What lines of the data include the string "damage"? Copy them all.

Stored data entries:

────

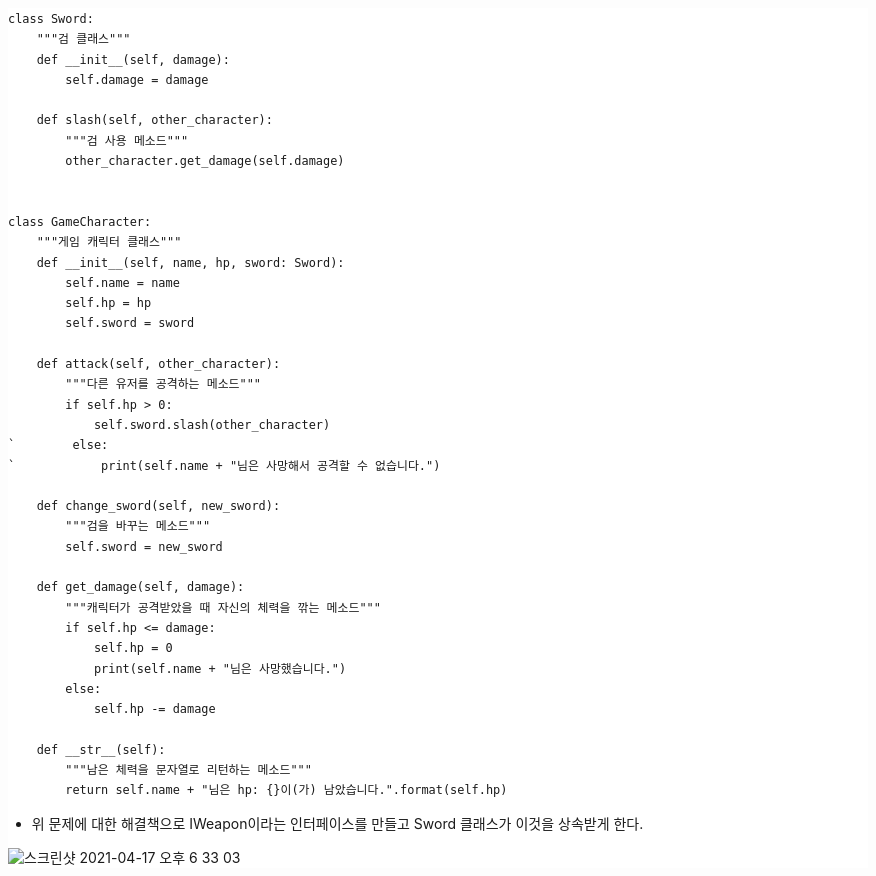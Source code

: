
 ```
class Sword:
    """검 클래스"""
    def __init__(self, damage):
        self.damage = damage

    def slash(self, other_character):
        """검 사용 메소드"""
        other_character.get_damage(self.damage)


class GameCharacter:
    """게임 캐릭터 클래스"""
    def __init__(self, name, hp, sword: Sword):
        self.name = name
        self.hp = hp
        self.sword = sword

    def attack(self, other_character):
        """다른 유저를 공격하는 메소드"""
        if self.hp > 0:
            self.sword.slash(other_character)
`        else:
`            print(self.name + "님은 사망해서 공격할 수 없습니다.")

    def change_sword(self, new_sword):
        """검을 바꾸는 메소드"""
        self.sword = new_sword

    def get_damage(self, damage):
        """캐릭터가 공격받았을 때 자신의 체력을 깎는 메소드"""
        if self.hp <= damage:
            self.hp = 0
            print(self.name + "님은 사망했습니다.")
        else:
            self.hp -= damage

    def __str__(self):
        """남은 체력을 문자열로 리턴하는 메소드"""
        return self.name + "님은 hp: {}이(가) 남았습니다.".format(self.hp)

```
- 위 문제에 대한 해결책으로 IWeapon이라는 인터페이스를 만들고 Sword 클래스가 이것을 상속받게 한다.

<img width="343" alt="스크린샷 2021-04-17 오후 6 33 03" src="https://user-images.githubusercontent.com/70195733/115108429-5ccb8d80-9fab-11eb-84ca-25fde83d74f7.png">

────

> **Solved problem**:
    def __init__(self, damage):
        self.damage = damage
        other_character.get_damage(self.damage)
    def get_damage(self, damage):
        if self.hp <= damage:
            self.hp -= damage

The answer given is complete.